Association universitaire d'études drômoises
L'AUED est une association reconnue d'utilité publique qui édite Études drômoises, la revue du patrimoine de la Drôme

La caserne Bon à Romans

par AUED

Par Laurent Jacquot

Études drômoises n° 56 (décembre 2013)
pp. 13 à 17

Résumé d’après l’article

L’histoire de la caserne Bon commence avec la lettre que le général Chareton, de la sous-commission de réorganisation de l’armée, mais aussi conseiller général du canton de Montélimar, adresse le 25 août 1872 au maire de Romans, le très républicain Joseph Savoye, dans laquelle il avance la nécessité d’un casernement supplémentaire.

Les semaines passent sans que le projet n’avance davantage car cette proposition se heurte au pacifisme de certains conseillers municipaux.

Il faut attendre l’élection, en février 1874, d’un maire conservateur, Léon Barracand, et les circulaires ministérielles des 8 juin et 14 juillet 1874 pour que le projet soit relancé.

De plus, une loi votée en 1875, porte à 144 le nombre des régiments d’infanterie. Les ingénieurs militaires doivent sélectionner les villes susceptibles d’accueillir le stationnement d’une unité nouvelle, Romans est dans ce cas.

Le 24 mars 1881 est enfin signée une convention entre le ministère de la guerre et la ville de Romans pour la construction d’un casernement destiné à « un bataillon d’infanterie et deux compagnies de dépôts ».

Début mai 1882, rebondissement : les autorités militaires avancent un nouveau projet portant la surface du casernement à plus de 4 ha, et se font pressantes, le 31 mai, le conseil municipal accepte une nouvelle convention : « l’emplacement de la caserne a été changé et l’autorité militaire, tenant compte des sacrifices de la ville, maintient la part contributive de la commune, à la somme de 87500 f, représentant ¼ de la dépense prévue.

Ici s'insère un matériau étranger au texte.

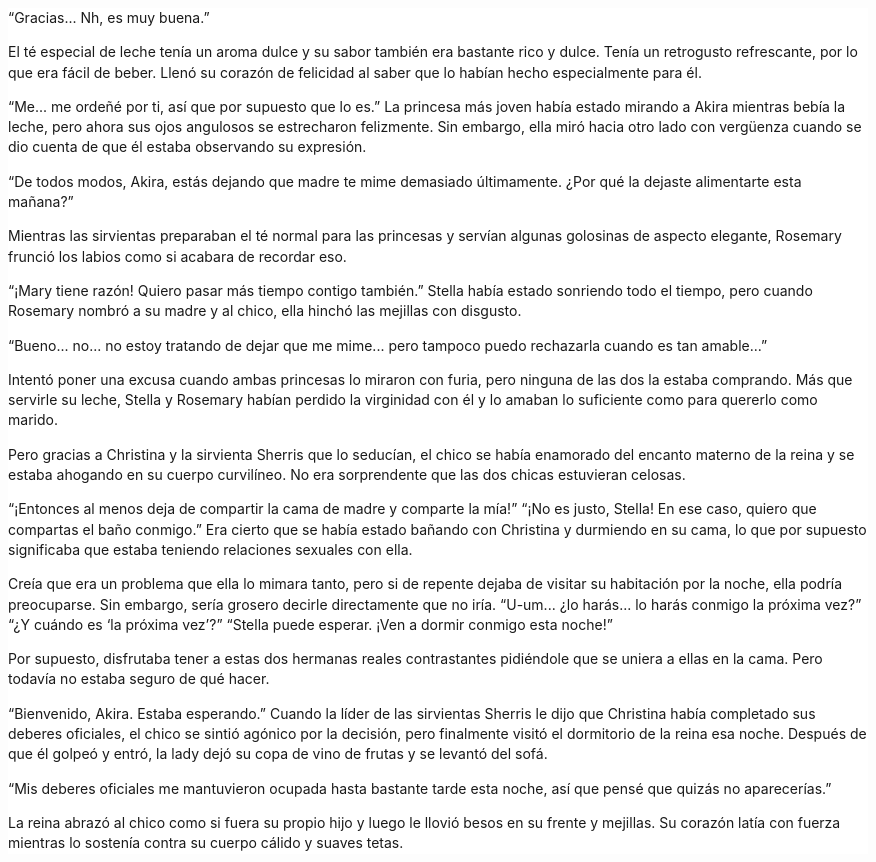 “Gracias... Nh, es muy buena.”

El té especial de leche tenía un aroma dulce y su sabor también era bastante rico y dulce. Tenía un retrogusto refrescante, por lo que era fácil de beber. Llenó su corazón de felicidad al saber que lo habían hecho especialmente para él.

“Me... me ordeñé por ti, así que por supuesto que lo es.”
La princesa más joven había estado mirando a Akira mientras bebía la leche, pero ahora sus ojos angulosos se estrecharon felizmente. Sin embargo, ella miró hacia otro lado con vergüenza cuando se dio cuenta de que él estaba observando su expresión.

“De todos modos, Akira, estás dejando que madre te mime demasiado últimamente. ¿Por qué la dejaste alimentarte esta mañana?”

Mientras las sirvientas preparaban el té normal para las princesas y servían algunas golosinas de aspecto elegante, Rosemary frunció los labios como si acabara de recordar eso.

“¡Mary tiene razón! Quiero pasar más tiempo contigo también.”
Stella había estado sonriendo todo el tiempo, pero cuando Rosemary nombró a su madre y al chico, ella hinchó las mejillas con disgusto.

“Bueno... no... no estoy tratando de dejar que me mime... pero tampoco puedo rechazarla cuando es tan amable...”

Intentó poner una excusa cuando ambas princesas lo miraron con furia, pero ninguna de las dos la estaba comprando. Más que servirle su leche, Stella y Rosemary habían perdido la virginidad con él y lo amaban lo suficiente como para quererlo como marido.

Pero gracias a Christina y la sirvienta Sherris que lo seducían, el chico se había enamorado del encanto materno de la reina y se estaba ahogando en su cuerpo curvilíneo. No era sorprendente que las dos chicas estuvieran celosas.

“¡Entonces al menos deja de compartir la cama de madre y comparte la mía!” “¡No es justo, Stella! En ese caso, quiero que compartas el baño conmigo.”
Era cierto que se había estado bañando con Christina y durmiendo en su cama, lo que por supuesto significaba que estaba teniendo relaciones sexuales con ella.

Creía que era un problema que ella lo mimara tanto, pero si de repente dejaba de visitar su habitación por la noche, ella podría preocuparse. Sin embargo, sería grosero decirle directamente que no iría.
“U-um... ¿lo harás... lo harás conmigo la próxima vez?” “¿Y cuándo es ‘la próxima vez’?”
“Stella puede esperar. ¡Ven a dormir conmigo esta noche!”

Por supuesto, disfrutaba tener a estas dos hermanas reales contrastantes pidiéndole que se uniera a ellas en la cama. Pero todavía no estaba seguro de qué hacer.

“Bienvenido, Akira. Estaba esperando.”
Cuando la líder de las sirvientas Sherris le dijo que Christina había completado sus deberes oficiales, el chico se sintió agónico por la decisión, pero finalmente visitó el dormitorio de la reina esa noche. Después de que él golpeó y entró, la lady dejó su copa de vino de frutas y se levantó del sofá.

“Mis deberes oficiales me mantuvieron ocupada hasta bastante tarde esta noche, así que pensé que quizás no aparecerías.”

La reina abrazó al chico como si fuera su propio hijo y luego le llovió besos en su frente y mejillas. Su corazón latía con fuerza mientras lo sostenía contra su cuerpo cálido y suaves tetas.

Après le versement par la ville, en janvier 1884, de la moitié de la somme prévue, les autorités militaires commencent les travaux ; en juin 1885, les bâtiments à l’entrée sont en construction.

En 1885, certains bâtiments de la caserne sont terminés et permettent le logement d’une compagnie du 99e RI.

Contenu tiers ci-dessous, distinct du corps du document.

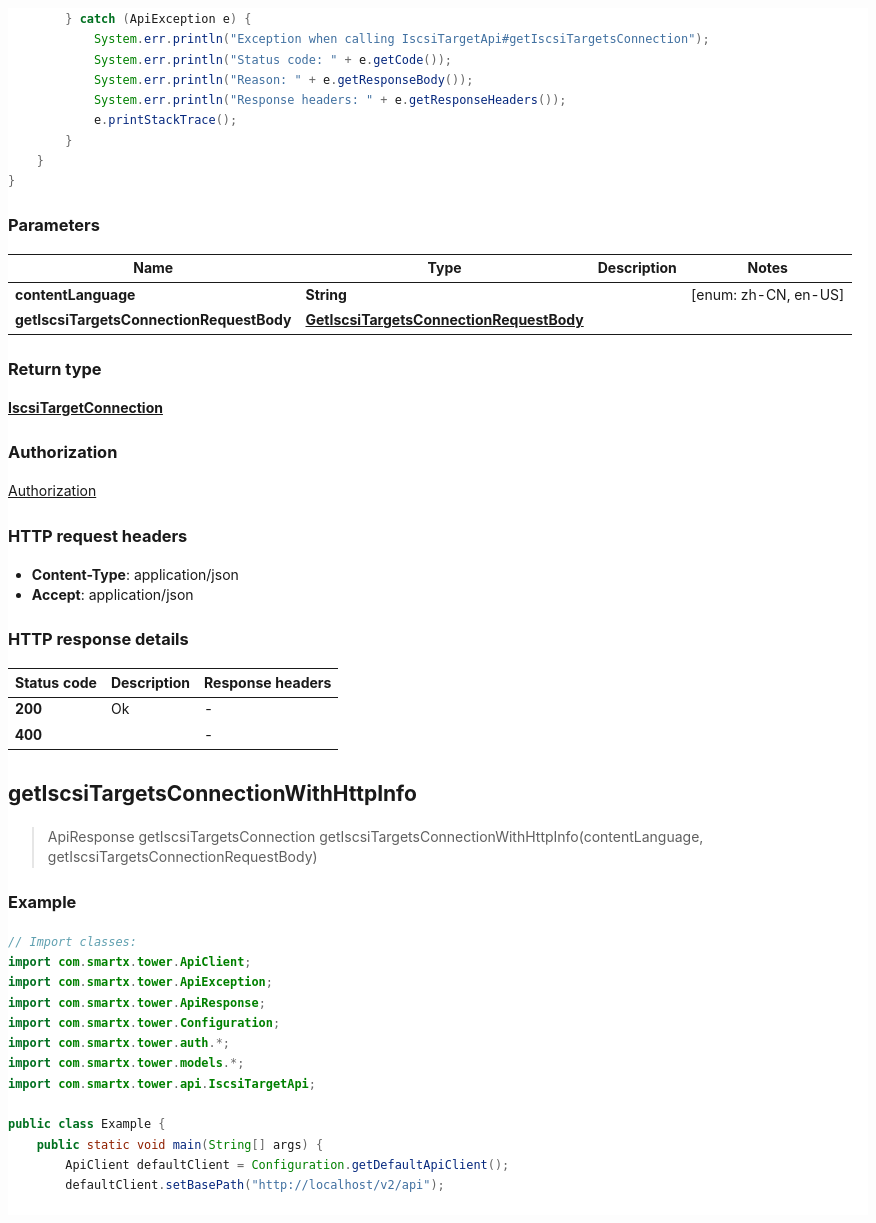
 ```java
        } catch (ApiException e) {
            System.err.println("Exception when calling IscsiTargetApi#getIscsiTargetsConnection");
            System.err.println("Status code: " + e.getCode());
            System.err.println("Reason: " + e.getResponseBody());
            System.err.println("Response headers: " + e.getResponseHeaders());
            e.printStackTrace();
        }
    }
}
```

### Parameters


Name | Type | Description  | Notes
------------- | ------------- | ------------- | -------------
 **contentLanguage** | **String**|  | [enum: zh-CN, en-US]
 **getIscsiTargetsConnectionRequestBody** | [**GetIscsiTargetsConnectionRequestBody**](GetIscsiTargetsConnectionRequestBody.md)|  |

### Return type

[**IscsiTargetConnection**](IscsiTargetConnection.md)


### Authorization

[Authorization](../README.md#Authorization)

### HTTP request headers

- **Content-Type**: application/json
- **Accept**: application/json

### HTTP response details
| Status code | Description | Response headers |
|-------------|-------------|------------------|
| **200** | Ok |  -  |
| **400** |  |  -  |

## getIscsiTargetsConnectionWithHttpInfo

> ApiResponse<IscsiTargetConnection> getIscsiTargetsConnection getIscsiTargetsConnectionWithHttpInfo(contentLanguage, getIscsiTargetsConnectionRequestBody)



### Example

```java
// Import classes:
import com.smartx.tower.ApiClient;
import com.smartx.tower.ApiException;
import com.smartx.tower.ApiResponse;
import com.smartx.tower.Configuration;
import com.smartx.tower.auth.*;
import com.smartx.tower.models.*;
import com.smartx.tower.api.IscsiTargetApi;

public class Example {
    public static void main(String[] args) {
        ApiClient defaultClient = Configuration.getDefaultApiClient();
        defaultClient.setBasePath("http://localhost/v2/api");
        
```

Le 16 septembre 1889, la ville de Romans obtient du ministère de la guerre l’installation à demeure d’un régiment d’infanterie (enfin !), ce sera le 75e RI., qui est accueilli le 25 septembre.

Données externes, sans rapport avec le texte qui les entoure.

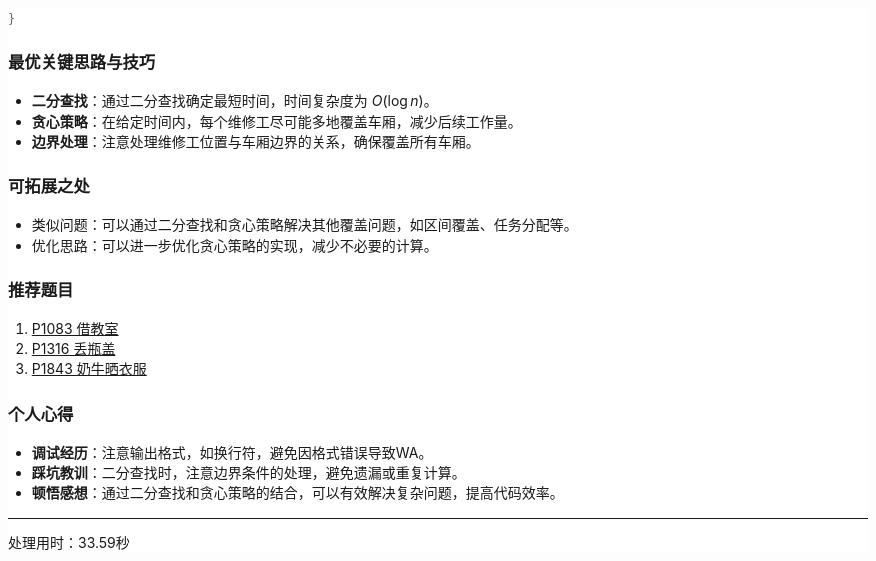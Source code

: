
 ```cpp
}
```

### 最优关键思路与技巧
- **二分查找**：通过二分查找确定最短时间，时间复杂度为 $O(\log n)$。
- **贪心策略**：在给定时间内，每个维修工尽可能多地覆盖车厢，减少后续工作量。
- **边界处理**：注意处理维修工位置与车厢边界的关系，确保覆盖所有车厢。

### 可拓展之处
- 类似问题：可以通过二分查找和贪心策略解决其他覆盖问题，如区间覆盖、任务分配等。
- 优化思路：可以进一步优化贪心策略的实现，减少不必要的计算。

### 推荐题目
1. [P1083 借教室](https://www.luogu.com.cn/problem/P1083)
2. [P1316 丢瓶盖](https://www.luogu.com.cn/problem/P1316)
3. [P1843 奶牛晒衣服](https://www.luogu.com.cn/problem/P1843)

### 个人心得
- **调试经历**：注意输出格式，如换行符，避免因格式错误导致WA。
- **踩坑教训**：二分查找时，注意边界条件的处理，避免遗漏或重复计算。
- **顿悟感想**：通过二分查找和贪心策略的结合，可以有效解决复杂问题，提高代码效率。

---
处理用时：33.59秒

Après cinq années sur le front, le 75e RI retrouve la caserne Bon en 1919 jusqu’à sa dissolution, le 1er janvier 1924. La caserne abrite ensuite, pour quelques temps, une école préparatoire de gendarmerie avant de recevoir, en 1947, le deuxième escadron de la huitième légion de la garde républicaine ou gardes mobiles. Celui-ci quitte Romans en 1987.

Une nouvelle affectation à ce site conduit la municipalité de Romans à porter son choix sur Marques Avenue. De l’ensemble du casernement, seul le bâtiment central a été conservé, dernier témoin d’une époque révolue où Romans était aussi une ville de militaires.